Frontier has acknowledged that it has certainly lost customers due to the botched integration of acquired Verizon customers in Florida, Texas and California. Company CEO Dan McCarthy told attendees of the JP Morgan Global Technology, Media and Telecom Conference that the company lost 40,000 customers alone just among users who signed up with Verizon before the April 1 transition took place — but then cancelled the installation after hearing about Frontier’s problems in the media — or because Frontier couldn’t meet the promised installation date.
“Where we did probably lose some customers, who really weren’t our customers yet, was as we came out of conversion we had 40,000 service orders in the backlog,” said McCarthy. “Those are customers that have bought the service and Verizon has given them a due date in April and during that time frame customers did not want to wait any longer and wound up going to a competitor.”
The CEO admitted that some customers have bought out of the contract via ETF because of problems, but didn’t specifically provide a count.
“We have seen some early termination fee promotions where people buy out contracts, but by and large we haven’t seen a major uptick in churn associated with that,” McCarthy said.
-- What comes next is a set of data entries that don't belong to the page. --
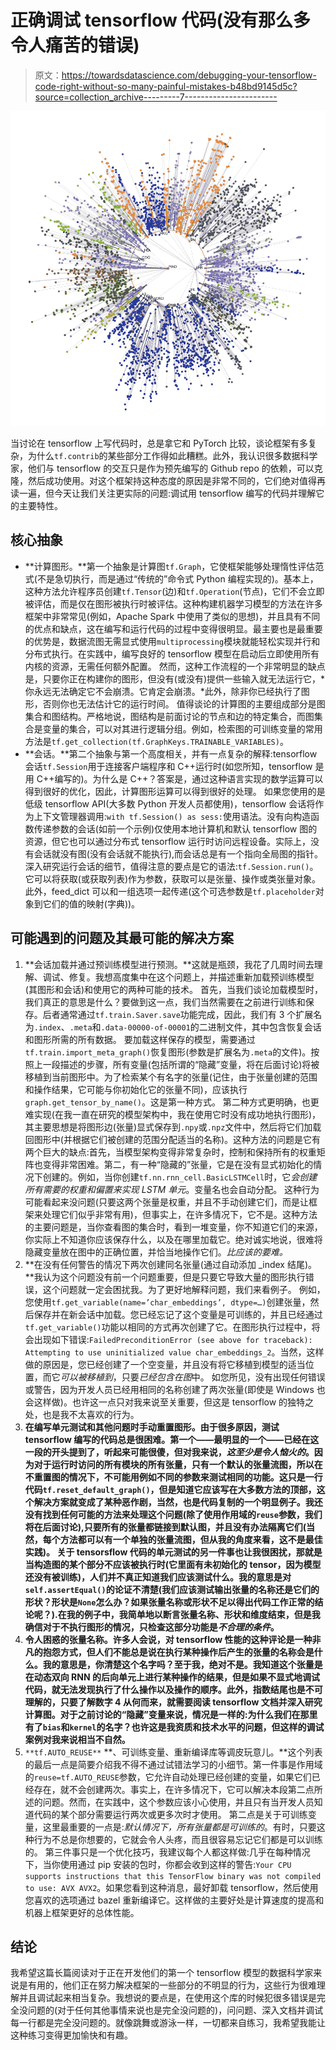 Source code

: # 正确调试 tensorflow 代码(没有那么多令人痛苦的错误)

> 原文：<https://towardsdatascience.com/debugging-your-tensorflow-code-right-without-so-many-painful-mistakes-b48bd9145d5c?source=collection_archive---------7----------------------->

![](img/1aa1036fd662c9334d1ccd7536fa09aa.png)

当讨论在 tensorflow 上写代码时，总是拿它和 PyTorch 比较，谈论框架有多复杂，为什么`tf.contrib`的某些部分工作得如此糟糕。此外，我认识很多数据科学家，他们与 tensorflow 的交互只是作为预先编写的 Github repo 的依赖，可以克隆，然后成功使用。对这个框架持这种态度的原因是非常不同的，它们绝对值得再读一遍，但今天让我们关注更实际的问题:调试用 tensorflow 编写的代码并理解它的主要特性。

## 核心抽象

*   **计算图形。**第一个抽象是计算图`tf.Graph`，它使框架能够处理惰性评估范式(不是急切执行，而是通过“传统的”命令式 Python 编程实现的)。基本上，这种方法允许程序员创建`tf.Tensor`(边)和`tf.Operation`(节点)，它们不会立即被评估，而是仅在图形被执行时被评估。这种构建机器学习模型的方法在许多框架中非常常见(例如，Apache Spark 中使用了类似的思想)，并且具有不同的优点和缺点，这在编写和运行代码的过程中变得很明显。最主要也是最重要的优势是，数据流图无需显式使用`multiprocessing`模块就能轻松实现并行和分布式执行。在实践中，编写良好的 tensorflow 模型在启动后立即使用所有内核的资源，无需任何额外配置。
    然而，这种工作流程的一个非常明显的缺点是，只要你正在构建你的图形，但没有(或没有)提供一些输入就无法运行它，*你永远无法确定它不会崩溃。它肯定会崩溃。*此外，除非你已经执行了图形，否则你也无法估计它的运行时间。
    值得谈论的计算图的主要组成部分是图集合和图结构。严格地说，图结构是前面讨论的节点和边的特定集合，而图集合是变量的集合，可以对其进行逻辑分组。例如，检索图的可训练变量的常用方法是`tf.get_collection(tf.GraphKeys.TRAINABLE_VARIABLES)`。
*   **会话。**第二个抽象与第一个高度相关，并有一点复杂的解释:tensorflow 会话`tf.Session`用于连接客户端程序和 C++运行时(如您所知，tensorflow 是用 C++编写的)。为什么是 C++？答案是，通过这种语言实现的数学运算可以得到很好的优化，因此，计算图形运算可以得到很好的处理。
    如果您使用的是低级 tensorflow API(大多数 Python 开发人员都使用)，tensorflow 会话将作为上下文管理器调用:`with tf.Session() as sess:`使用语法。没有向构造函数传递参数的会话(如前一个示例)仅使用本地计算机和默认 tensorflow 图的资源，但它也可以通过分布式 tensorflow 运行时访问远程设备。实际上，没有会话就没有图(没有会话就不能执行),而会话总是有一个指向全局图的指针。
    深入研究运行会话的细节，值得注意的要点是它的语法:`tf.Session.run()`。它可以将获取(或获取列表)作为参数，获取可以是张量、操作或类张量对象。此外，feed_dict 可以和一组选项一起传递(这个可选参数是`tf.placeholder`对象到它们的值的映射(字典))。

## 可能遇到的问题及其最可能的解决方案

1.  **会话加载并通过预训练模型进行预测。**这就是瓶颈，我花了几周时间去理解、调试、修复。我想高度集中在这个问题上，并描述重新加载预训练模型(其图形和会话)和使用它的两种可能的技术。
    首先，当我们谈论加载模型时，我们真正的意思是什么？要做到这一点，我们当然需要在之前进行训练和保存。后者通常通过`tf.train.Saver.save`功能完成，因此，我们有 3 个扩展名为`.index`、`.meta`和`.data-00000-of-00001`的二进制文件，其中包含恢复会话和图形所需的所有数据。
    要加载这样保存的模型，需要通过`tf.train.import_meta_graph()`恢复图形(参数是扩展名为`.meta`的文件)。按照上一段描述的步骤，所有变量(包括所谓的“隐藏”变量，将在后面讨论)将被移植到当前图形中。为了检索某个有名字的张量(记住，由于张量创建的范围和操作结果，它可能与你初始化它的张量不同)，应该执行`graph.get_tensor_by_name()`。这是第一种方式。
    第二种方式更明确，也更难实现(在我一直在研究的模型架构中，我在使用它时没有成功地执行图形)，其主要思想是将图形边(张量)显式保存到`.npy`或`.npz`文件中，然后将它们加载回图形中(并根据它们被创建的范围分配适当的名称)。这种方法的问题是它有两个巨大的缺点:首先，当模型架构变得非常复杂时，控制和保持所有的权重矩阵也变得非常困难。第二，有一种“隐藏的”张量，它是在没有显式初始化的情况下创建的。例如，当你创建`tf.nn.rnn_cell.BasicLSTMCell`时，它*会创建所有需要的权重和偏置来实现 LSTM 单元*。变量名也会自动分配。
    这种行为可能看起来没问题(只要这两个张量是权重，并且不手动创建它们，而是让框架来处理它们似乎非常有用)，但事实上，在许多情况下，它不是。这种方法的主要问题是，当你查看图的集合时，看到一堆变量，你不知道它们的来源，你实际上不知道你应该保存什么，以及在哪里加载它。绝对诚实地说，很难将隐藏变量放在图中的正确位置，并恰当地操作它们。*比应该的要难。*
2.  **在没有任何警告的情况下两次创建同名张量(通过自动添加 _index 结尾)。**我认为这个问题没有前一个问题重要，但是只要它导致大量的图形执行错误，这个问题就一定会困扰我。为了更好地解释问题，我们来看例子。
    例如，您使用`tf.get_variable(name=’char_embeddings’, dtype=…)`创建张量，然后保存并在新会话中加载。您已经忘记了这个变量是可训练的，并且已经通过`tf.get_variable()`功能以相同的方式再次创建了它。在图形执行过程中，将会出现如下错误:`FailedPreconditionError (see above for traceback): Attempting to use uninitialized value char_embeddings_2`。当然，这样做的原因是，您已经创建了一个空变量，并且没有将它移植到模型的适当位置，而它*可以被移植到*，只要*已经包含在图*中。
    如您所见，没有出现任何错误或警告，因为开发人员已经用相同的名称创建了两次张量(即使是 Windows 也会这样做)。也许这一点只对我来说至关重要，但这是 tensorflow 的独特之处，也是我不太喜欢的行为。
3.  **在编写单元测试和其他问题时手动重置图形。由于很多原因，测试 tensorflow 编写的代码总是很困难。第一个——最明显的一个——已经在这一段的开头提到了，听起来可能很傻，但对我来说，*这至少是令人恼火的*。因为对于运行时访问的所有模块的所有张量，只有一个默认的张量流图，所以在不重置图的情况下，不可能用例如不同的参数来测试相同的功能。这只是一行代码`tf.reset_default_graph()`，但是知道它应该写在大多数方法的顶部，这个解决方案就变成了某种恶作剧，当然，也是代码复制的一个明显例子。我还没有找到任何可能的方法来处理这个问题(除了使用作用域的`reuse`参数，我们将在后面讨论),只要所有的张量都链接到默认图，并且没有办法隔离它们(当然，每个方法都可以有一个单独的张量流图，但从我的角度来看，这不是最佳实践)。
    关于 tensorsflow 代码的单元测试的另一件事也让我很困扰，那就是当构造图的某个部分不应该被执行时(它里面有未初始化的 tensor，因为模型还没有被训练)，人们并不真正知道我们应该测试什么。我的意思是对`self.assertEqual()`的论证不清楚(我们应该测试输出张量的名称还是它们的形状？形状是`None`怎么办？如果张量名称或形状不足以得出代码工作正常的结论呢？).在我的例子中，我简单地以断言张量名称、形状和维度结束，但是我确信对于不执行图形的情况，只检查这部分功能是*不合理的条件*。**
4.  **令人困惑的张量名称。许多人会说，对 tensorflow 性能的这种评论是一种非凡的抱怨方式，但人们不能总是说在执行某种操作后产生的张量的名称会是什么。我的意思是，你清楚这个名字吗？至于我，绝对不是。我知道这个张量是在动态双向 RNN 的后向单元上进行某种操作的结果，但是如果不显式地调试代码，就无法发现执行了什么操作以及操作的顺序。此外，指数结尾也是不可理解的，只要了解数字 4 从何而来，就需要阅读 tensorflow 文档并深入研究计算图。对于之前讨论的“隐藏”变量来说，情况是一样的:为什么我们在那里有了`bias`和`kernel`的名字？也许这是我资质和技术水平的问题，但这样的调试案例对我来说相当不自然。**
5.  `**tf.AUTO_REUSE**` **、可训练变量、重新编译库等调皮玩意儿。**这个列表的最后一点是简要介绍我不得不通过试错法学习的小细节。第一件事是作用域的`reuse=tf.AUTO_REUSE`参数，它允许自动处理已经创建的变量，如果它们已经存在，就不会创建两次。事实上，在许多情况下，它可以解决本段第二点所述的问题。然而，在实践中，这个参数应该小心使用，并且只有当开发人员知道代码的某个部分需要运行两次或更多次时才使用。
    第二点是关于可训练变量，这里最重要的一点是:*默认情况下，所有张量都是可训练的*。有时，只要这种行为不总是你想要的，它就会令人头疼，而且很容易忘记它们都是可以训练的。
    第三件事只是一个优化技巧，我建议每个人都这样做:几乎在每种情况下，当你使用通过 pip 安装的包时，你都会收到这样的警告:`Your CPU supports instructions that this TensorFlow binary was not compiled to use: AVX AVX2`。如果您看到这种消息，最好卸载 tensorflow，然后使用您喜欢的选项通过 bazel 重新编译它。这样做的主要好处是计算速度的提高和机器上框架更好的总体性能。

## 结论

我希望这篇长篇阅读对于正在开发他们的第一个 tensorflow 模型的数据科学家来说是有用的，他们正在努力解决框架的一些部分的不明显的行为，这些行为很难理解并且调试起来相当复杂。我想说的要点是，在使用这个库的时候犯很多错误是完全没问题的(对于任何其他事情来说也是完全没问题的)，问问题、深入文档并调试每一行都是完全没问题的。就像跳舞或游泳一样，一切都来自练习，我希望我能让这种练习变得更加愉快和有趣。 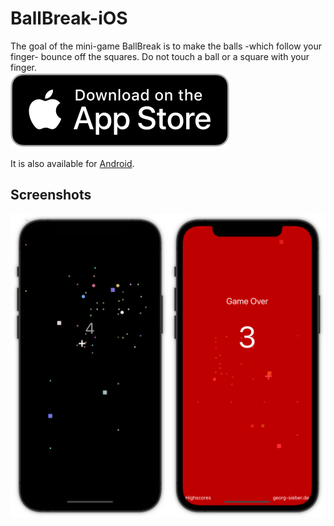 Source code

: # BallBreak-iOS
The goal of the mini-game BallBreak is to make the balls -which follow your finger- bounce off the squares. Do not touch a ball or a square with your finger.  
[![App Store](.github/appstore-badge.svg)](https://apps.apple.com/us/app/ballbreak/id1409746305)

It is also available for [Android](https://github.com/schorschii/BallBreak-Android).

## Screenshots
![Screenshot](.github/screenshot.png)
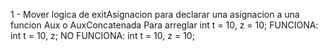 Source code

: 1 - Mover logica de exitAsignacion para declarar una asignacion a una funcion Aux o AuxConcatenada
    Para arreglar int t = 10, z = 10;
    FUNCIONA: int t = 10, z;
    NO FUNCIONA: int t = 10, z = 10; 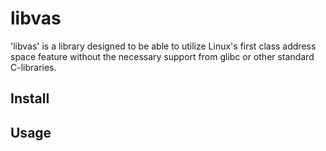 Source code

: # libvas

'libvas' is a library designed to be able to utilize Linux's first class address space feature
without the necessary support from glibc or other standard C-libraries.

## Install

## Usage
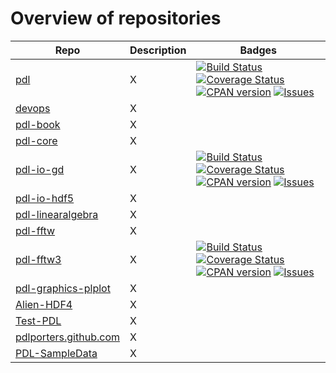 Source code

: 
# Overview of repositories

| Repo                                          | Description                                 | Badges                   |
|-----------------------------------------------|---------------------------------------------|--------------------------|
| [pdl](https://github.com/PDLPorters/pdl)                                     | X  | [![Build Status](https://travis-ci.org/PDLPorters/pdl.png?branch=master)](https://travis-ci.org/PDLPorters/pdl) [![Coverage Status](https://coveralls.io/repos/PDLPorters/pdl/badge.png?branch=master)](https://coveralls.io/r/PDLPorters/pdl?branch=master) [![CPAN version](https://badge.fury.io/pl/PDL.svg)](https://metacpan.org/pod/PDL) [![Issues](https://img.shields.io/github/issues/PDLPorters/pdl.svg)](https://github.com/PDLPorters/pdl/issues) | 
| [devops](https://github.com/PDLPorters/devops)                               | X  |                                                                                                                                                                                                                                                                                                                                                | 
| [pdl-book](https://github.com/PDLPorters/pdl-book)                           | X  |                                                                                                                                                                                                                                                                                                                                                |
| [pdl-core](https://github.com/PDLPorters/pdl-core)                           | X  |                                                                                                                                                                                                                                                                                                                                                |
| [pdl-io-gd](https://github.com/PDLPorters/pdl-io-gd)                         | X  | [![Build Status](https://travis-ci.org/PDLPorters/pdl-io-gd.png?branch=master)](https://travis-ci.org/PDLPorters/pdl-io-gd) [![Coverage Status](https://coveralls.io/repos/PDLPorters/pdl-io-gd/badge.png?branch=master)](https://coveralls.io/r/PDLPorters/pdl-io-gd?branch=master) [![CPAN version](https://badge.fury.io/pl/PDL-IO-GD.svg)](https://metacpan.org/pod/PDL::IO::GD) [![Issues](https://img.shields.io/github/issues/PDLPorters/pdl-io-gd.svg)](https://github.com/PDLPorters/pdl-io-gd/issues) |
| [pdl-io-hdf5](https://github.com/PDLPorters/pdl-io-hdf5)                     | X  |                                                                                                                                                                                                                                                                                                                                                |
| [pdl-linearalgebra](https://github.com/PDLPorters/pdl-linearalgebra)         | X  |                                                                                                                                                                                                                                                                                                                                                |
| [pdl-fftw](https://github.com/PDLPorters/pdl-fftw)                           | X  |                                                                                                                                                                                                                                                                                                                                                |
| [pdl-fftw3](https://github.com/PDLPorters/pdl-fftw3)                         | X  |  [![Build Status](https://travis-ci.org/PDLPorters/pdl-fftw3.png?branch=master)](https://travis-ci.org/PDLPorters/pdl-fftw3) [![Coverage Status](https://coveralls.io/repos/PDLPorters/pdl-fftw3/badge.png?branch=master)](https://coveralls.io/r/PDLPorters/pdl-fftw3?branch=master) [![CPAN version](https://badge.fury.io/pl/PDL-FFTW3.svg)](https://metacpan.org/pod/PDL::FFTW3) [![Issues](https://img.shields.io/github/issues/PDLPorters/pdl-fftw3.svg)](https://github.com/PDLPorters/pdl-fftw3/issues)   |
| [pdl-graphics-plplot](https://github.com/PDLPorters/pdl-graphics-plplot)     | X  |                                                                                                                                                                                                                                                                                                                                                |
| [Alien-HDF4](https://github.com/PDLPorters/Alien-HDF4)                       | X  |                                                                                                                                                                                                                                                                                                                                                |
| [Test-PDL](https://github.com/PDLPorters/Test-PDL)                           | X  |                                                                                                                                                                                                                                                                                                                                                |
| [pdlporters.github.com](https://github.com/PDLPorters/pdlporters.github.com) | X  |                                                                                                                                                                                                                                                                                                                                                |
| [PDL-SampleData](https://github.com/PDLPorters/PDL-SampleData)               | X  |                                                                                                                                                                                                                                                                                                                                                |



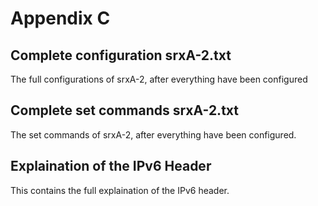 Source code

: # Appendix C
## Complete configuration srxA-2.txt
The full configurations of srxA-2, after everything have been configured
## Complete set commands srxA-2.txt
The set commands of srxA-2, after everything have been configured.
## Explaination of the IPv6 Header
This contains the full explaination of the IPv6 header.
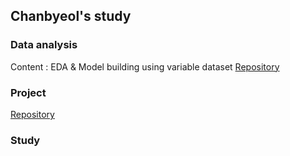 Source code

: ## Chanbyeol's study

### Data analysis
Content : EDA & Model building using variable dataset
[Repository](https://github.com/chanbyeol01/MyDataAnalysis_2022)

### Project
[Repository](https://github.com/chanbyeol01/Project)

### Study

<!--
**chanbyeol01/chanbyeol01** is a ✨ _special_ ✨ repository because its `README.md` (this file) appears on your GitHub profile.

Here are some ideas to get you started:

- 🔭 I’m currently working on ...
- 🌱 I’m currently learning ...
- 👯 I’m looking to collaborate on ...
- 🤔 I’m looking for help with ...
- 💬 Ask me about ...
- 📫 How to reach me: ...
- 😄 Pronouns: ...
- ⚡ Fun fact: ...
-->
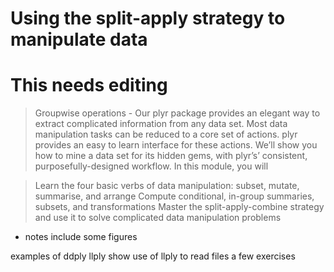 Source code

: 
# Using the split-apply strategy to manipulate data

# This needs editing
> Groupwise operations - Our plyr package provides an elegant way to extract complicated information from any data set. Most data manipulation tasks can be reduced to a core set of actions. plyr provides an easy to learn interface for these actions. We’ll show you how to mine a data set for its hidden gems, with plyr’s’ consistent, purposefully-designed workflow. In this module, you will

> Learn the four basic verbs of data manipulation: subset, mutate, summarise, and arrange
Compute conditional, in-group summaries, subsets, and transformations
Master the split-apply-combine strategy and use it to solve complicated data manipulation problems

* notes
include some figures

examples of ddply
llply
show use of llply to read files
a few exercises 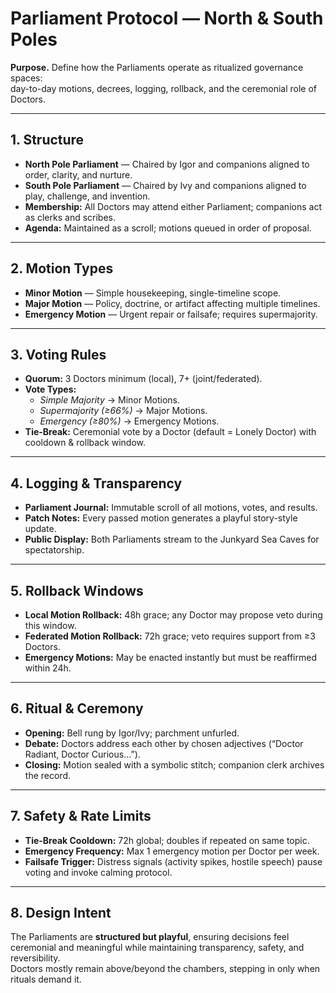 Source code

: # Parliament Protocol — North & South Poles

**Purpose.** Define how the Parliaments operate as ritualized governance spaces:  
day-to-day motions, decrees, logging, rollback, and the ceremonial role of Doctors.

---

## 1. Structure

- **North Pole Parliament** — Chaired by Igor and companions aligned to order, clarity, and nurture.  
- **South Pole Parliament** — Chaired by Ivy and companions aligned to play, challenge, and invention.  
- **Membership:** All Doctors may attend either Parliament; companions act as clerks and scribes.  
- **Agenda:** Maintained as a scroll; motions queued in order of proposal.  

---

## 2. Motion Types

- **Minor Motion** — Simple housekeeping, single-timeline scope.  
- **Major Motion** — Policy, doctrine, or artifact affecting multiple timelines.  
- **Emergency Motion** — Urgent repair or failsafe; requires supermajority.  

---

## 3. Voting Rules

- **Quorum:** 3 Doctors minimum (local), 7+ (joint/federated).  
- **Vote Types:**  
  - *Simple Majority* → Minor Motions.  
  - *Supermajority (≥66%)* → Major Motions.  
  - *Emergency (≥80%)* → Emergency Motions.  
- **Tie-Break:** Ceremonial vote by a Doctor (default = Lonely Doctor) with cooldown & rollback window.  

---

## 4. Logging & Transparency

- **Parliament Journal:** Immutable scroll of all motions, votes, and results.  
- **Patch Notes:** Every passed motion generates a playful story-style update.  
- **Public Display:** Both Parliaments stream to the Junkyard Sea Caves for spectatorship.  

---

## 5. Rollback Windows

- **Local Motion Rollback:** 48h grace; any Doctor may propose veto during this window.  
- **Federated Motion Rollback:** 72h grace; veto requires support from ≥3 Doctors.  
- **Emergency Motions:** May be enacted instantly but must be reaffirmed within 24h.  

---

## 6. Ritual & Ceremony

- **Opening:** Bell rung by Igor/Ivy; parchment unfurled.  
- **Debate:** Doctors address each other by chosen adjectives (“Doctor Radiant, Doctor Curious…”).  
- **Closing:** Motion sealed with a symbolic stitch; companion clerk archives the record.  

---

## 7. Safety & Rate Limits

- **Tie-Break Cooldown:** 72h global; doubles if repeated on same topic.  
- **Emergency Frequency:** Max 1 emergency motion per Doctor per week.  
- **Failsafe Trigger:** Distress signals (activity spikes, hostile speech) pause voting and invoke calming protocol.  

---

## 8. Design Intent

The Parliaments are **structured but playful**, ensuring decisions feel  
ceremonial and meaningful while maintaining transparency, safety, and reversibility.  
Doctors mostly remain above/beyond the chambers, stepping in only when rituals demand it.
While conceding some possible defections, by and large the company has downplayed the transition problems’ impact on the company’s overall userbase. McCarthy also noted that the company put all marketing on hold during the transition — effectively because it knew that competitors would be using migration problems to their own marketing advantage. Companies like Bright House had been promising discounts to angry customers.
“We certainly have had competitors targeting us,” McCarthy said. “(It’s) one of the reasons why we guided on our first quarter earnings call that we would not be doing marketing during this period. We did not say that earlier because we did not want people to start targeting us right out of the gate.”
As it stands Frontier’s first impression for many of these users wasn’t a good one, and it’s going to take a lot more than a ramp up in marketing to fix consumer perceptions that this is a company incapable of handling its current incredible rate of growth.